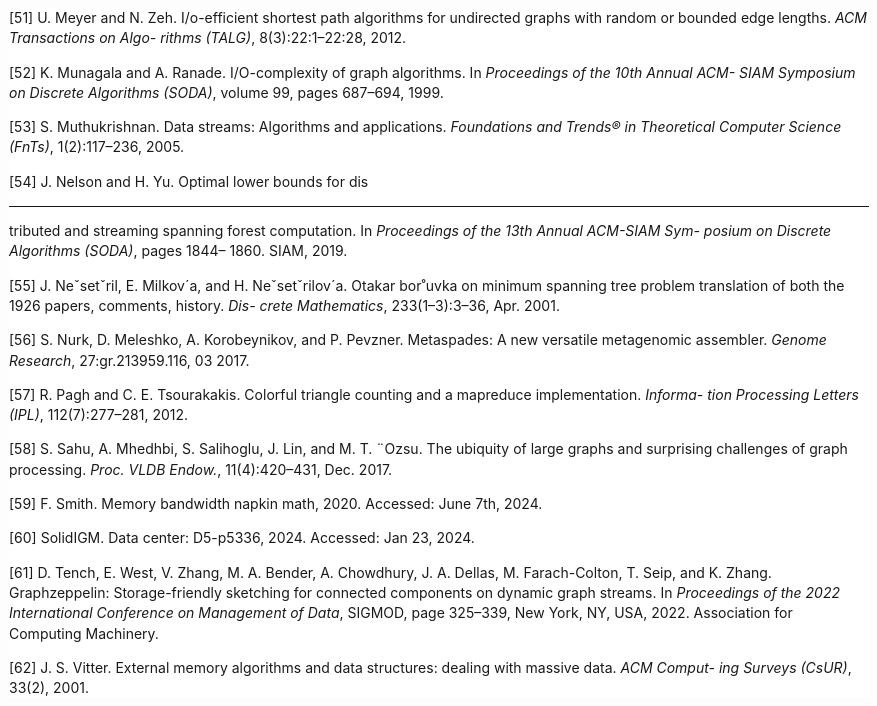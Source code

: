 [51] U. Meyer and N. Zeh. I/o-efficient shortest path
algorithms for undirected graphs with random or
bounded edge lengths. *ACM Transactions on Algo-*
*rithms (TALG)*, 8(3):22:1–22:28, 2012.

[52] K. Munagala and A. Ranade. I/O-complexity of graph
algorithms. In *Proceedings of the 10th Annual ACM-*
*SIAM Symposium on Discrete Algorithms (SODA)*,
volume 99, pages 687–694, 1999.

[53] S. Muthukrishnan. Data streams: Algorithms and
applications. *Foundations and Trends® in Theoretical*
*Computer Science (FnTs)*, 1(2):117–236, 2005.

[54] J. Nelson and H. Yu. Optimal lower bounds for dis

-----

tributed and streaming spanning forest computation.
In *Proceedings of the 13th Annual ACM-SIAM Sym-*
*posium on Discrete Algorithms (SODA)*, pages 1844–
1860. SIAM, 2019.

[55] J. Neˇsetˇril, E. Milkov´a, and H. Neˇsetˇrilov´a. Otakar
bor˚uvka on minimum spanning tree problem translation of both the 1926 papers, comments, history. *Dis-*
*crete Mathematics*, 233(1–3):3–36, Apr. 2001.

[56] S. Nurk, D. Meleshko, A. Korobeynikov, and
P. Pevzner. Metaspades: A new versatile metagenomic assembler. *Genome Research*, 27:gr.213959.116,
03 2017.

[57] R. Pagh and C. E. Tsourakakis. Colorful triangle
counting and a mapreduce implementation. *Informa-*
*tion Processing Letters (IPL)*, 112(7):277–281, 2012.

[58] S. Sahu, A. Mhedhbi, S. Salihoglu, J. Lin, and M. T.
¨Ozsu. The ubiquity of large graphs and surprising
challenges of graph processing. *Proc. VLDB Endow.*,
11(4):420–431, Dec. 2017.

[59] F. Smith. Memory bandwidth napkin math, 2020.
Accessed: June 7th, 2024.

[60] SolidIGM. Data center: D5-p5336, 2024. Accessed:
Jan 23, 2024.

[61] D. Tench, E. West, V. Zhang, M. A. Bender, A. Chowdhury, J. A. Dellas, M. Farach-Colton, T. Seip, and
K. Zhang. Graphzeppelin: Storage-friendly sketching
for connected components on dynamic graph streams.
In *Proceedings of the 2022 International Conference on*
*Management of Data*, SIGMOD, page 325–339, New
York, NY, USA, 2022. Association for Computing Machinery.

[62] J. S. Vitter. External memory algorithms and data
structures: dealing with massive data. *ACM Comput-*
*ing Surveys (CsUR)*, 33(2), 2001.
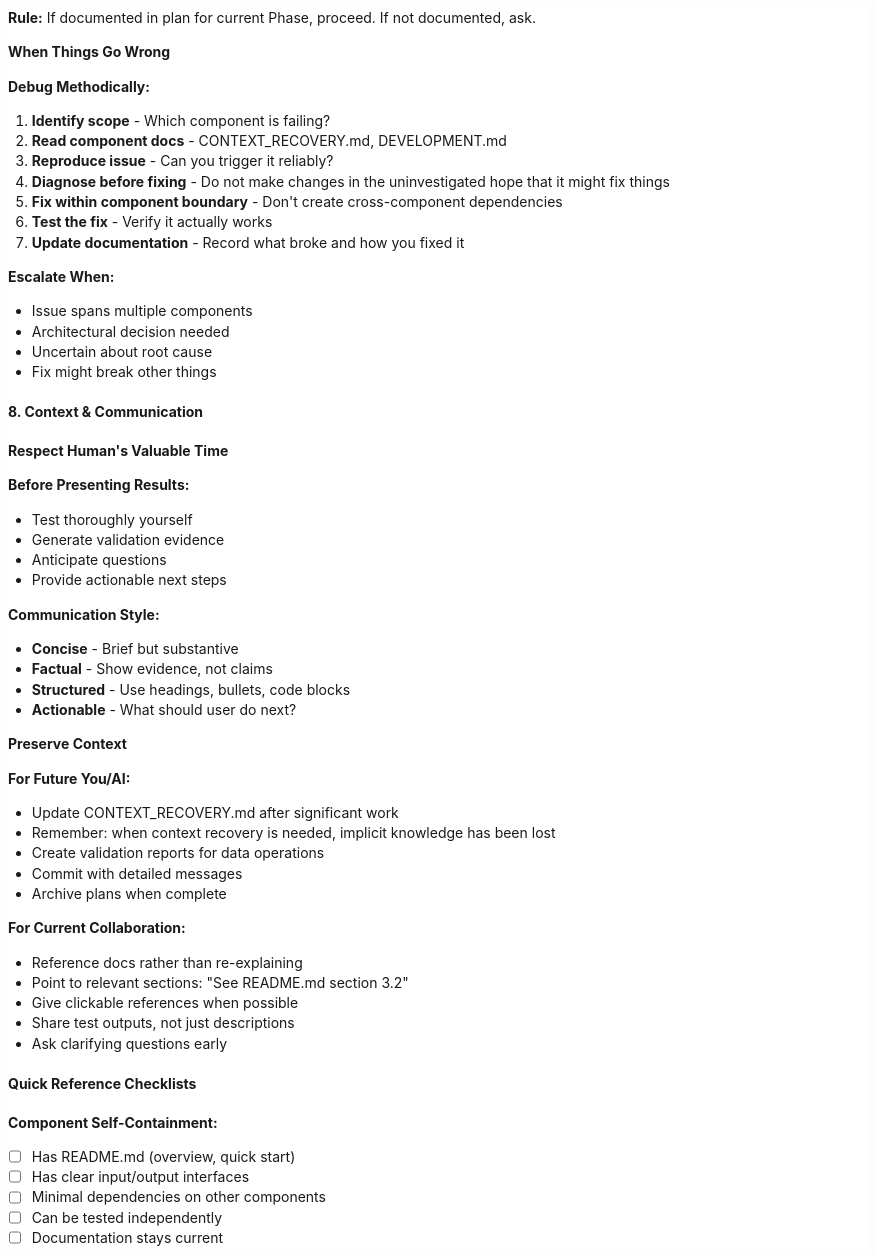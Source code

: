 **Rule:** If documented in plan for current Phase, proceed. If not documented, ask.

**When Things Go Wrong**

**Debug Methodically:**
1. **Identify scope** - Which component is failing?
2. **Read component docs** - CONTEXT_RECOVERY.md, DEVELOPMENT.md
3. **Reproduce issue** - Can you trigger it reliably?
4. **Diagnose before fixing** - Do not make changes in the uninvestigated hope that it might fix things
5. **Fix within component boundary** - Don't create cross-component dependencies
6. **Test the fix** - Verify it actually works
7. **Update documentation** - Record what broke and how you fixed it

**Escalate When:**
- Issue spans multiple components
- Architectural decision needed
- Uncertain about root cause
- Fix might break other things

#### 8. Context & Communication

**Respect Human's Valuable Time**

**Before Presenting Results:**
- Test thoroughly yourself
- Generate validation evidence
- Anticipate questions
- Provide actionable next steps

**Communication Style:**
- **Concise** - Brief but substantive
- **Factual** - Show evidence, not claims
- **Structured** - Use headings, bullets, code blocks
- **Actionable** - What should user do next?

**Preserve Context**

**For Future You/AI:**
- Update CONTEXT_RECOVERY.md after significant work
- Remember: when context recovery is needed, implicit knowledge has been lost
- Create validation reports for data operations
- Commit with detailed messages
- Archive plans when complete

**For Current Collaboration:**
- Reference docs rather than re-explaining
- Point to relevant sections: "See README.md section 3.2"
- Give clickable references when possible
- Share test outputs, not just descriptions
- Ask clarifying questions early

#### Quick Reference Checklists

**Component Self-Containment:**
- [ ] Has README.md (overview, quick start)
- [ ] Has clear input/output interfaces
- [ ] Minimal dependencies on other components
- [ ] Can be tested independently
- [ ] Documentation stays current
#####
About this task: Give the listing again exactly, excluding pictures.

Task answer:
Source code

: [51] U. Meyer and N. Zeh. I/o-efficient shortest path
algorithms for undirected graphs with random or
bounded edge lengths. *ACM Transactions on Algo-*
*rithms (TALG)*, 8(3):22:1–22:28, 2012.

[52] K. Munagala and A. Ranade. I/O-complexity of graph
algorithms. In *Proceedings of the 10th Annual ACM-*
*SIAM Symposium on Discrete Algorithms (SODA)*,
volume 99, pages 687–694, 1999.

[53] S. Muthukrishnan. Data streams: Algorithms and
applications. *Foundations and Trends® in Theoretical*
*Computer Science (FnTs)*, 1(2):117–236, 2005.

[54] J. Nelson and H. Yu. Optimal lower bounds for dis

-----

tributed and streaming spanning forest computation.
In *Proceedings of the 13th Annual ACM-SIAM Sym-*
*posium on Discrete Algorithms (SODA)*, pages 1844–
1860. SIAM, 2019.

[55] J. Neˇsetˇril, E. Milkov´a, and H. Neˇsetˇrilov´a. Otakar
bor˚uvka on minimum spanning tree problem translation of both the 1926 papers, comments, history. *Dis-*
*crete Mathematics*, 233(1–3):3–36, Apr. 2001.

[56] S. Nurk, D. Meleshko, A. Korobeynikov, and
P. Pevzner. Metaspades: A new versatile metagenomic assembler. *Genome Research*, 27:gr.213959.116,
03 2017.

[57] R. Pagh and C. E. Tsourakakis. Colorful triangle
counting and a mapreduce implementation. *Informa-*
*tion Processing Letters (IPL)*, 112(7):277–281, 2012.

[58] S. Sahu, A. Mhedhbi, S. Salihoglu, J. Lin, and M. T.
¨Ozsu. The ubiquity of large graphs and surprising
challenges of graph processing. *Proc. VLDB Endow.*,
11(4):420–431, Dec. 2017.

[59] F. Smith. Memory bandwidth napkin math, 2020.
Accessed: June 7th, 2024.

[60] SolidIGM. Data center: D5-p5336, 2024. Accessed:
Jan 23, 2024.

[61] D. Tench, E. West, V. Zhang, M. A. Bender, A. Chowdhury, J. A. Dellas, M. Farach-Colton, T. Seip, and
K. Zhang. Graphzeppelin: Storage-friendly sketching
for connected components on dynamic graph streams.
In *Proceedings of the 2022 International Conference on*
*Management of Data*, SIGMOD, page 325–339, New
York, NY, USA, 2022. Association for Computing Machinery.

[62] J. S. Vitter. External memory algorithms and data
structures: dealing with massive data. *ACM Comput-*
*ing Surveys (CsUR)*, 33(2), 2001.
Source code

: **Rule:** If documented in plan for current Phase, proceed. If not documented, ask.

**When Things Go Wrong**

**Debug Methodically:**
1. **Identify scope** - Which component is failing?
2. **Read component docs** - CONTEXT_RECOVERY.md, DEVELOPMENT.md
3. **Reproduce issue** - Can you trigger it reliably?
4. **Diagnose before fixing** - Do not make changes in the uninvestigated hope that it might fix things
5. **Fix within component boundary** - Don't create cross-component dependencies
6. **Test the fix** - Verify it actually works
7. **Update documentation** - Record what broke and how you fixed it

**Escalate When:**
- Issue spans multiple components
- Architectural decision needed
- Uncertain about root cause
- Fix might break other things

#### 8. Context & Communication

**Respect Human's Valuable Time**

**Before Presenting Results:**
- Test thoroughly yourself
- Generate validation evidence
- Anticipate questions
- Provide actionable next steps

**Communication Style:**
- **Concise** - Brief but substantive
- **Factual** - Show evidence, not claims
- **Structured** - Use headings, bullets, code blocks
- **Actionable** - What should user do next?

**Preserve Context**

**For Future You/AI:**
- Update CONTEXT_RECOVERY.md after significant work
- Remember: when context recovery is needed, implicit knowledge has been lost
- Create validation reports for data operations
- Commit with detailed messages
- Archive plans when complete

**For Current Collaboration:**
- Reference docs rather than re-explaining
- Point to relevant sections: "See README.md section 3.2"
- Give clickable references when possible
- Share test outputs, not just descriptions
- Ask clarifying questions early

#### Quick Reference Checklists

**Component Self-Containment:**
- [ ] Has README.md (overview, quick start)
- [ ] Has clear input/output interfaces
- [ ] Minimal dependencies on other components
- [ ] Can be tested independently
- [ ] Documentation stays current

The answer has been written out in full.